[Rendered images with source text]
· · · · ·
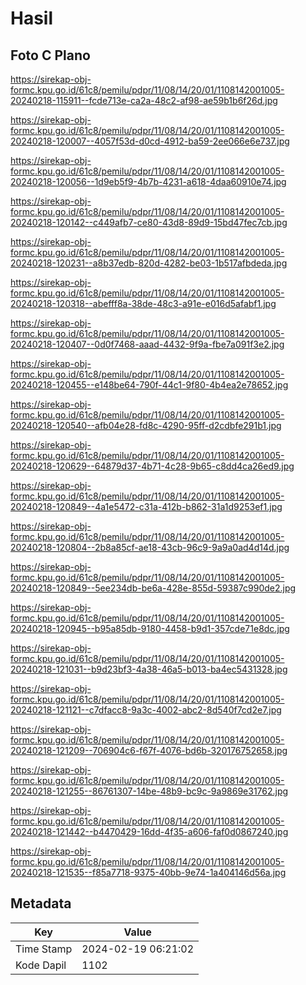 # Hasil

## Foto C Plano

https://sirekap-obj-formc.kpu.go.id/61c8/pemilu/pdpr/11/08/14/20/01/1108142001005-20240218-115911--fcde713e-ca2a-48c2-af98-ae59b1b6f26d.jpg

https://sirekap-obj-formc.kpu.go.id/61c8/pemilu/pdpr/11/08/14/20/01/1108142001005-20240218-120007--4057f53d-d0cd-4912-ba59-2ee066e6e737.jpg

https://sirekap-obj-formc.kpu.go.id/61c8/pemilu/pdpr/11/08/14/20/01/1108142001005-20240218-120056--1d9eb5f9-4b7b-4231-a618-4daa60910e74.jpg

https://sirekap-obj-formc.kpu.go.id/61c8/pemilu/pdpr/11/08/14/20/01/1108142001005-20240218-120142--c449afb7-ce80-43d8-89d9-15bd47fec7cb.jpg

https://sirekap-obj-formc.kpu.go.id/61c8/pemilu/pdpr/11/08/14/20/01/1108142001005-20240218-120231--a8b37edb-820d-4282-be03-1b517afbdeda.jpg

https://sirekap-obj-formc.kpu.go.id/61c8/pemilu/pdpr/11/08/14/20/01/1108142001005-20240218-120318--abefff8a-38de-48c3-a91e-e016d5afabf1.jpg

https://sirekap-obj-formc.kpu.go.id/61c8/pemilu/pdpr/11/08/14/20/01/1108142001005-20240218-120407--0d0f7468-aaad-4432-9f9a-fbe7a091f3e2.jpg

https://sirekap-obj-formc.kpu.go.id/61c8/pemilu/pdpr/11/08/14/20/01/1108142001005-20240218-120455--e148be64-790f-44c1-9f80-4b4ea2e78652.jpg

https://sirekap-obj-formc.kpu.go.id/61c8/pemilu/pdpr/11/08/14/20/01/1108142001005-20240218-120540--afb04e28-fd8c-4290-95ff-d2cdbfe291b1.jpg

https://sirekap-obj-formc.kpu.go.id/61c8/pemilu/pdpr/11/08/14/20/01/1108142001005-20240218-120629--64879d37-4b71-4c28-9b65-c8dd4ca26ed9.jpg

https://sirekap-obj-formc.kpu.go.id/61c8/pemilu/pdpr/11/08/14/20/01/1108142001005-20240218-120849--4a1e5472-c31a-412b-b862-31a1d9253ef1.jpg

https://sirekap-obj-formc.kpu.go.id/61c8/pemilu/pdpr/11/08/14/20/01/1108142001005-20240218-120804--2b8a85cf-ae18-43cb-96c9-9a9a0ad4d14d.jpg

https://sirekap-obj-formc.kpu.go.id/61c8/pemilu/pdpr/11/08/14/20/01/1108142001005-20240218-120849--5ee234db-be6a-428e-855d-59387c990de2.jpg

https://sirekap-obj-formc.kpu.go.id/61c8/pemilu/pdpr/11/08/14/20/01/1108142001005-20240218-120945--b95a85db-9180-4458-b9d1-357cde71e8dc.jpg

https://sirekap-obj-formc.kpu.go.id/61c8/pemilu/pdpr/11/08/14/20/01/1108142001005-20240218-121031--b9d23bf3-4a38-46a5-b013-ba4ec5431328.jpg

https://sirekap-obj-formc.kpu.go.id/61c8/pemilu/pdpr/11/08/14/20/01/1108142001005-20240218-121121--c7dfacc8-9a3c-4002-abc2-8d540f7cd2e7.jpg

https://sirekap-obj-formc.kpu.go.id/61c8/pemilu/pdpr/11/08/14/20/01/1108142001005-20240218-121209--706904c6-f67f-4076-bd6b-320176752658.jpg

https://sirekap-obj-formc.kpu.go.id/61c8/pemilu/pdpr/11/08/14/20/01/1108142001005-20240218-121255--86761307-14be-48b9-bc9c-9a9869e31762.jpg

https://sirekap-obj-formc.kpu.go.id/61c8/pemilu/pdpr/11/08/14/20/01/1108142001005-20240218-121442--b4470429-16dd-4f35-a606-faf0d0867240.jpg

https://sirekap-obj-formc.kpu.go.id/61c8/pemilu/pdpr/11/08/14/20/01/1108142001005-20240218-121535--f85a7718-9375-40bb-9e74-1a404146d56a.jpg


## Metadata

| Key        | Value               |
| ---------- | ------------------- |
| Time Stamp | 2024-02-19 06:21:02 |
| Kode Dapil | 1102                |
· · · · ·
### Work to complete:
Take every entry and repeat it verbatim, minus the pictures.

### Finished task:
 # Hasil

## Foto C Plano

https://sirekap-obj-formc.kpu.go.id/61c8/pemilu/pdpr/11/08/14/20/01/1108142001005-20240218-115911--fcde713e-ca2a-48c2-af98-ae59b1b6f26d.jpg

https://sirekap-obj-formc.kpu.go.id/61c8/pemilu/pdpr/11/08/14/20/01/1108142001005-20240218-120007--4057f53d-d0cd-4912-ba59-2ee066e6e737.jpg

https://sirekap-obj-formc.kpu.go.id/61c8/pemilu/pdpr/11/08/14/20/01/1108142001005-20240218-120056--1d9eb5f9-4b7b-4231-a618-4daa60910e74.jpg

https://sirekap-obj-formc.kpu.go.id/61c8/pemilu/pdpr/11/08/14/20/01/1108142001005-20240218-120142--c449afb7-ce80-43d8-89d9-15bd47fec7cb.jpg

https://sirekap-obj-formc.kpu.go.id/61c8/pemilu/pdpr/11/08/14/20/01/1108142001005-20240218-120231--a8b37edb-820d-4282-be03-1b517afbdeda.jpg

https://sirekap-obj-formc.kpu.go.id/61c8/pemilu/pdpr/11/08/14/20/01/1108142001005-20240218-120318--abefff8a-38de-48c3-a91e-e016d5afabf1.jpg

https://sirekap-obj-formc.kpu.go.id/61c8/pemilu/pdpr/11/08/14/20/01/1108142001005-20240218-120407--0d0f7468-aaad-4432-9f9a-fbe7a091f3e2.jpg

https://sirekap-obj-formc.kpu.go.id/61c8/pemilu/pdpr/11/08/14/20/01/1108142001005-20240218-120455--e148be64-790f-44c1-9f80-4b4ea2e78652.jpg

https://sirekap-obj-formc.kpu.go.id/61c8/pemilu/pdpr/11/08/14/20/01/1108142001005-20240218-120540--afb04e28-fd8c-4290-95ff-d2cdbfe291b1.jpg

https://sirekap-obj-formc.kpu.go.id/61c8/pemilu/pdpr/11/08/14/20/01/1108142001005-20240218-120629--64879d37-4b71-4c28-9b65-c8dd4ca26ed9.jpg

https://sirekap-obj-formc.kpu.go.id/61c8/pemilu/pdpr/11/08/14/20/01/1108142001005-20240218-120849--4a1e5472-c31a-412b-b862-31a1d9253ef1.jpg

https://sirekap-obj-formc.kpu.go.id/61c8/pemilu/pdpr/11/08/14/20/01/1108142001005-20240218-120804--2b8a85cf-ae18-43cb-96c9-9a9a0ad4d14d.jpg

https://sirekap-obj-formc.kpu.go.id/61c8/pemilu/pdpr/11/08/14/20/01/1108142001005-20240218-120849--5ee234db-be6a-428e-855d-59387c990de2.jpg

https://sirekap-obj-formc.kpu.go.id/61c8/pemilu/pdpr/11/08/14/20/01/1108142001005-20240218-120945--b95a85db-9180-4458-b9d1-357cde71e8dc.jpg

https://sirekap-obj-formc.kpu.go.id/61c8/pemilu/pdpr/11/08/14/20/01/1108142001005-20240218-121031--b9d23bf3-4a38-46a5-b013-ba4ec5431328.jpg

https://sirekap-obj-formc.kpu.go.id/61c8/pemilu/pdpr/11/08/14/20/01/1108142001005-20240218-121121--c7dfacc8-9a3c-4002-abc2-8d540f7cd2e7.jpg

https://sirekap-obj-formc.kpu.go.id/61c8/pemilu/pdpr/11/08/14/20/01/1108142001005-20240218-121209--706904c6-f67f-4076-bd6b-320176752658.jpg

https://sirekap-obj-formc.kpu.go.id/61c8/pemilu/pdpr/11/08/14/20/01/1108142001005-20240218-121255--86761307-14be-48b9-bc9c-9a9869e31762.jpg

https://sirekap-obj-formc.kpu.go.id/61c8/pemilu/pdpr/11/08/14/20/01/1108142001005-20240218-121442--b4470429-16dd-4f35-a606-faf0d0867240.jpg

https://sirekap-obj-formc.kpu.go.id/61c8/pemilu/pdpr/11/08/14/20/01/1108142001005-20240218-121535--f85a7718-9375-40bb-9e74-1a404146d56a.jpg


## Metadata

| Key        | Value               |
| ---------- | ------------------- |
| Time Stamp | 2024-02-19 06:21:02 |
| Kode Dapil | 1102                |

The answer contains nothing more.